A team of marine ecologists from Oregon State University described the formation and development of a new methane leak, a place where methane escapes from an underground reservoir into the ocean, in the Ross Sea, Upper Antarctica.
Cinder’s cones leak, Ross Sea, Antarctica: White microbial mats are telltale signs of areas where methane can be released from underground methane deposits. Image credit: Andrew Thurber, Oregon State University.
“Methane is the second most effective gas to heat our atmosphere and Antarctica has large reserves that are likely to open up as ice sheets retreat due to climate change,” said Dr. Andrew Thurber, a marine ecologist at the Faculty. of Earth and Department of Microbiology of Oregon State University.
“This is a significant discovery that can help fill a huge gap in our understanding of the methane cycle.”
Methane is a greenhouse gas that is 25 times more powerful than carbon dioxide to heat the planet.
Most of the methane in ocean water and sediment is kept out of the atmosphere by the microbes that consume it.
In 2011, an expansive microbial mat (70m by 1m, or 230ft by 3.3ft) was formed 10m (33ft) deep at the Cinder Cones site at McMurdo Sound within the Ross Sea.
“Leakage from cinder cones was discovered in an area that scientists have studied for over 60 years, but the leak was not active until 2011,” said Dr. Thurber.
He and his colleagues discovered that the microbes around this leak are fundamentally different from those found elsewhere in the world’s oceans.
“These mats, which are produced by bacteria that exist in a symbiotic relationship with methane users, are a telltale indication of the presence of a leak,” he explained.
“The microbial mat is the road sign that there is a methane leak here. We don’t know what caused these leaks to trigger. We needed a little luck to find an active one, and we did it. ”
“Antarctica is believed to contain up to 25% of Earth’s marine methane. Having an active filtration to study gives us a new understanding of the methane cycle and how that process might differ in Antarctica compared to other places on the planet. “
For example, the researchers found that the most common type of methane-consuming microbe took five years to appear at the filtration site, and even then those microbes were not consuming all of the methane.
That means that some methane is being released and is likely reaching the atmosphere.
“Studying the site over a five-year period allowed us to see how microbes respond to the formation of a leak,” said Dr. Sarah Seabrook, who earned her doctorate from Oregon State University and is now a postdoctoral researcher in New Zealand. National Institute of Water and Atmospheric Research.
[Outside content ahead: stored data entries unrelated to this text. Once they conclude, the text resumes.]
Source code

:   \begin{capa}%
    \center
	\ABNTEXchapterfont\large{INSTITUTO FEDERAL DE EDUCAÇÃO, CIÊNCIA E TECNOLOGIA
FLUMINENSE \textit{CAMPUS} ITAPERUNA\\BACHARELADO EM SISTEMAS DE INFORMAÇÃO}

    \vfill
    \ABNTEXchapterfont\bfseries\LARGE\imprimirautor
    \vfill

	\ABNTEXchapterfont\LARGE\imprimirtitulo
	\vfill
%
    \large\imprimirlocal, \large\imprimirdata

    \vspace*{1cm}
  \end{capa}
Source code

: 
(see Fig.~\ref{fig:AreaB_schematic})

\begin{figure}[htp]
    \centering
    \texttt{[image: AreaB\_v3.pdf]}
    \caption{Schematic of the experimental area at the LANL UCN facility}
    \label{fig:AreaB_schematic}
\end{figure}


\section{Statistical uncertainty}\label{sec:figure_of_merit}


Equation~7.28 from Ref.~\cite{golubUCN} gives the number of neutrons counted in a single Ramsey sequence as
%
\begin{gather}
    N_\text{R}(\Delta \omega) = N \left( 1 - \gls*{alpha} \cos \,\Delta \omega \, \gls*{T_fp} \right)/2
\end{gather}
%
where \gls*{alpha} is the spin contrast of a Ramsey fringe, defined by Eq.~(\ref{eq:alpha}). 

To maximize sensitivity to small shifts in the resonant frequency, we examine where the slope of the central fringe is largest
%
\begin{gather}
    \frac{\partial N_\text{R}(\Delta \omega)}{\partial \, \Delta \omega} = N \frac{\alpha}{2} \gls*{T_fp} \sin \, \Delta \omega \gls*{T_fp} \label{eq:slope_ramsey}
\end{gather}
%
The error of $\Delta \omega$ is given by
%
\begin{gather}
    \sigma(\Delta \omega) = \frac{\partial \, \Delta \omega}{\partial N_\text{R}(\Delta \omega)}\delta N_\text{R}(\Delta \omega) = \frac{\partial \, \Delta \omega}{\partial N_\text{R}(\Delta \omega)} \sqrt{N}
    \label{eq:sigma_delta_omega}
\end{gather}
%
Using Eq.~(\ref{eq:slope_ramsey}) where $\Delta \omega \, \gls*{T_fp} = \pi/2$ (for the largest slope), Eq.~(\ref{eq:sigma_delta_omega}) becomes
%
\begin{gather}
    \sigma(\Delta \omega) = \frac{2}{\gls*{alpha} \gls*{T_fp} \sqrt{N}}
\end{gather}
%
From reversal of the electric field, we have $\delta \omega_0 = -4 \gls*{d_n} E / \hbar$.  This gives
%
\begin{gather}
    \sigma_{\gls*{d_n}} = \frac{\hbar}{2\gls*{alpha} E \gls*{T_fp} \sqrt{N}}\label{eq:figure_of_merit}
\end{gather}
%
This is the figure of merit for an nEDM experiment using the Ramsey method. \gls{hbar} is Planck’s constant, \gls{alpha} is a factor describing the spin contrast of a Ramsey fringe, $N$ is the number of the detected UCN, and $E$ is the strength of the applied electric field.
“What was really interesting and exciting was that the microbial community did not develop as we would have predicted based on other methane leaks that we have studied around the world.”
“We assumed that microbes should respond really quickly to changes in the environment, but that was not reflected in what we saw in Antarctica,” said Dr. Thurber.
“To add to the mystery of Antarctic leaks, the microbes we found were the ones we least expected to see here.”
“There may be a pattern of succession for microbes, with certain groups coming first and those that are most effective at eating methane come later.”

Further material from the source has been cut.